#### [WHAT IS BEING ASKED]
Below, find the line containing "in Action: from" and the line containing "The coding makes an agent based model."; reproduce exactly those two and every line between them, omitting pictures.

(RECORD EXCERPTS Opens)

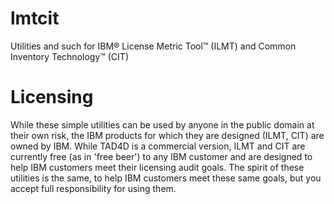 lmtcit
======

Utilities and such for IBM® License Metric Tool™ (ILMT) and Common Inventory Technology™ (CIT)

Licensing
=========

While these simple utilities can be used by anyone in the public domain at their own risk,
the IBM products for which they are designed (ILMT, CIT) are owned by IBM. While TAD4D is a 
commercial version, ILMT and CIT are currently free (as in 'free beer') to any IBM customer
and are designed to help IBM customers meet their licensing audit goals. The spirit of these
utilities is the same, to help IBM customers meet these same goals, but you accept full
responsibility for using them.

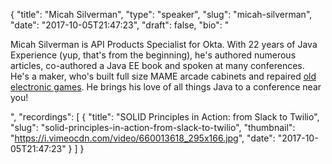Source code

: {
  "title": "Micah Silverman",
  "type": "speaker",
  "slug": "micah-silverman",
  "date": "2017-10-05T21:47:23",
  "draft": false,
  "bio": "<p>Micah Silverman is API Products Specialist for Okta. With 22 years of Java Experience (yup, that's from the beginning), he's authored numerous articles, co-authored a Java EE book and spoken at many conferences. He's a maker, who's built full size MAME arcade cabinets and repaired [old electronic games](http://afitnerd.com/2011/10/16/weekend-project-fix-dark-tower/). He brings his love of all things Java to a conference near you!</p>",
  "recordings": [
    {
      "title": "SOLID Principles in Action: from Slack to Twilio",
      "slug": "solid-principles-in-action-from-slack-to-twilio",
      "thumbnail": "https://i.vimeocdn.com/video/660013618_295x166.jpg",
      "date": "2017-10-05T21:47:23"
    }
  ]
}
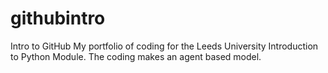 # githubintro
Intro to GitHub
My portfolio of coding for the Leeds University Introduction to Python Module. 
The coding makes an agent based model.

(RECORD EXCERPTS Closes)
(RECORD EXCERPTS Opens)

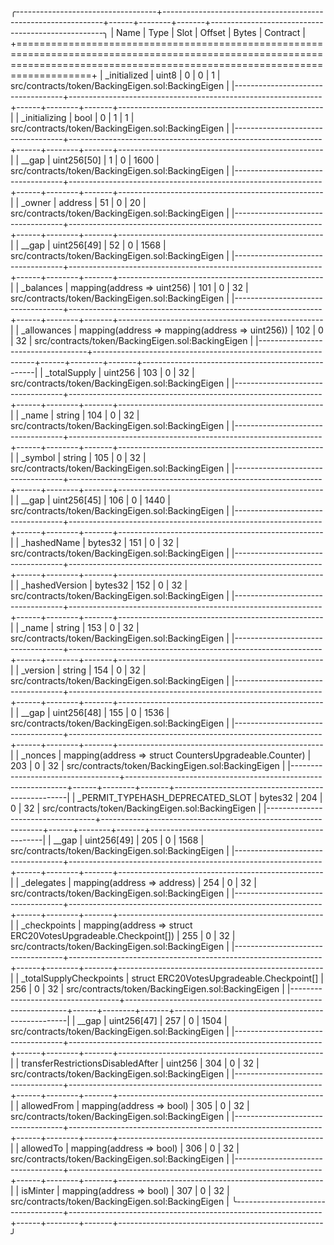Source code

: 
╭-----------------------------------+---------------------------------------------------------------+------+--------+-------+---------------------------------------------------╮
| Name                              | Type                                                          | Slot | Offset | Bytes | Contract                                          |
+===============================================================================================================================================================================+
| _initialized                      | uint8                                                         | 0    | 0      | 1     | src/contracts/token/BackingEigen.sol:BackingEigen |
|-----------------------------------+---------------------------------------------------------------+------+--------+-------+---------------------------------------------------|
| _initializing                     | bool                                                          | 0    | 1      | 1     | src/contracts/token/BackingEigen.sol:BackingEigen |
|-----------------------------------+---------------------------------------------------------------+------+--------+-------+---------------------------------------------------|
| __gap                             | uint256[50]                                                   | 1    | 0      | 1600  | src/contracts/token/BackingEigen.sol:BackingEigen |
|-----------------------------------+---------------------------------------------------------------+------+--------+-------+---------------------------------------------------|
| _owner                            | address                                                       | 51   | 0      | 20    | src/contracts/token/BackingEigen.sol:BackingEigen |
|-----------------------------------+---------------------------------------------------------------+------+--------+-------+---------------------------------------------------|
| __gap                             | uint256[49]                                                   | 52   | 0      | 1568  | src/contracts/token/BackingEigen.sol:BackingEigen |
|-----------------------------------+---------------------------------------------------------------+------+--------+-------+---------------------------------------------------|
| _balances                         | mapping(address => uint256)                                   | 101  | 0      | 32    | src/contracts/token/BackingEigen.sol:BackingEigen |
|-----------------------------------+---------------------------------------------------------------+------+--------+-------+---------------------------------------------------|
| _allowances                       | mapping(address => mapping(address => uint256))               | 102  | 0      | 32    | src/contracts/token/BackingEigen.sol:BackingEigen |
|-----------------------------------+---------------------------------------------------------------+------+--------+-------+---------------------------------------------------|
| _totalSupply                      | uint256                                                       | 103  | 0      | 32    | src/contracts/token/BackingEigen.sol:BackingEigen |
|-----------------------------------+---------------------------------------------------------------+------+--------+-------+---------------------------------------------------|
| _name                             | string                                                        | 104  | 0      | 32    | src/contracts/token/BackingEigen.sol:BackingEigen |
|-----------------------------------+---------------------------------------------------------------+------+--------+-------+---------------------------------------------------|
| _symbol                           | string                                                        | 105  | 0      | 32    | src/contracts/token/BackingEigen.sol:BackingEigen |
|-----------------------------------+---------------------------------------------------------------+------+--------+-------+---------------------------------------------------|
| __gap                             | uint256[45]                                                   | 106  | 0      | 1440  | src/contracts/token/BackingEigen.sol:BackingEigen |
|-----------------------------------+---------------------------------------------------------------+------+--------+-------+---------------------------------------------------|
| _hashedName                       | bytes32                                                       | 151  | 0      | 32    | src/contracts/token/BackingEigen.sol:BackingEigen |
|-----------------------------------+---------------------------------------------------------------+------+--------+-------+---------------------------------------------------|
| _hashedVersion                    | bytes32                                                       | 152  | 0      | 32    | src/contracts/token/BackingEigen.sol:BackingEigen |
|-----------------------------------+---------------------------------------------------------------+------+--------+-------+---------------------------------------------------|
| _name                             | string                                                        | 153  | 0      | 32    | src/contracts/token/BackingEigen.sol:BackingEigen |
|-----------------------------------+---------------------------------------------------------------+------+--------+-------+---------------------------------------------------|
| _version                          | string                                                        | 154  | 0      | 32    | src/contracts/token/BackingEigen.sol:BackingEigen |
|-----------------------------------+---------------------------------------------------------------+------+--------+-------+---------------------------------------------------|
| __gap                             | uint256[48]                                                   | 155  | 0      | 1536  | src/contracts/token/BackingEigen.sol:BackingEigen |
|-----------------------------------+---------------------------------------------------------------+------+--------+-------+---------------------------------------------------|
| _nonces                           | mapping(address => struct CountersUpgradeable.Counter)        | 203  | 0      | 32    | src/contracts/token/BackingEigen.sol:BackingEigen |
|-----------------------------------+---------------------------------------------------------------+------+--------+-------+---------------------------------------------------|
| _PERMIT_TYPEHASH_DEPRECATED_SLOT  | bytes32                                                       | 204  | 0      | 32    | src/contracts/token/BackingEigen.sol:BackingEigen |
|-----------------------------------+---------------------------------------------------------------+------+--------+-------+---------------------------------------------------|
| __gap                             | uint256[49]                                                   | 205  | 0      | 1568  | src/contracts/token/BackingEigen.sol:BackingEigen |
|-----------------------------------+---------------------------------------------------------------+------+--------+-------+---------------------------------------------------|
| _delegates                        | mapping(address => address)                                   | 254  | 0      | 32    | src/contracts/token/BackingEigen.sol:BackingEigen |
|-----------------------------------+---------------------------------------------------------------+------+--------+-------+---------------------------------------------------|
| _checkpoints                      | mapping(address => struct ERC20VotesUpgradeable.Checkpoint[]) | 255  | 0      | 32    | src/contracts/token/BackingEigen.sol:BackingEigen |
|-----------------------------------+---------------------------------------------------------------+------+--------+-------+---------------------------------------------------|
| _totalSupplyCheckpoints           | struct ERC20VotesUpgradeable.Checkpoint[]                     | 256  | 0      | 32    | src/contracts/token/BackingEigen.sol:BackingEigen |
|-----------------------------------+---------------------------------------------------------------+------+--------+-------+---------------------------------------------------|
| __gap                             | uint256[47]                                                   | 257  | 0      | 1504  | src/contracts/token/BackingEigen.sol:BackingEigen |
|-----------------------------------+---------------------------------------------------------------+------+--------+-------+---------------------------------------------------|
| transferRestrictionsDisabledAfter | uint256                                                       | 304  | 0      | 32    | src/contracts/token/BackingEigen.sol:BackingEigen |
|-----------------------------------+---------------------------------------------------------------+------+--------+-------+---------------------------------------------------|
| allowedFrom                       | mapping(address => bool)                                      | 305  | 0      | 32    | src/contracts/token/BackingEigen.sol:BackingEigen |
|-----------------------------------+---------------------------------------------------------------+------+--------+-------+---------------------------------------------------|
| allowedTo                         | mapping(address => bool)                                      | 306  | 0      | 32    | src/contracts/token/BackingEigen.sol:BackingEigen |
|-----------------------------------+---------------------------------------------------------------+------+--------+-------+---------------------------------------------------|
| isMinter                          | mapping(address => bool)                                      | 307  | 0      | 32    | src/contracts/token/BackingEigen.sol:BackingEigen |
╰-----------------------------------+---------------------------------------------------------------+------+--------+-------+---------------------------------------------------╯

(RECORD EXCERPTS Closes)

#### [REPLY]
      "title": "SOLID Principles in Action: from Slack to Twilio",
      "slug": "solid-principles-in-action-from-slack-to-twilio",
      "thumbnail": "https://i.vimeocdn.com/video/660013618_295x166.jpg",
      "date": "2017-10-05T21:47:23"
    }
  ]
}
 # githubintro
Intro to GitHub
My portfolio of coding for the Leeds University Introduction to Python Module. 
The coding makes an agent based model.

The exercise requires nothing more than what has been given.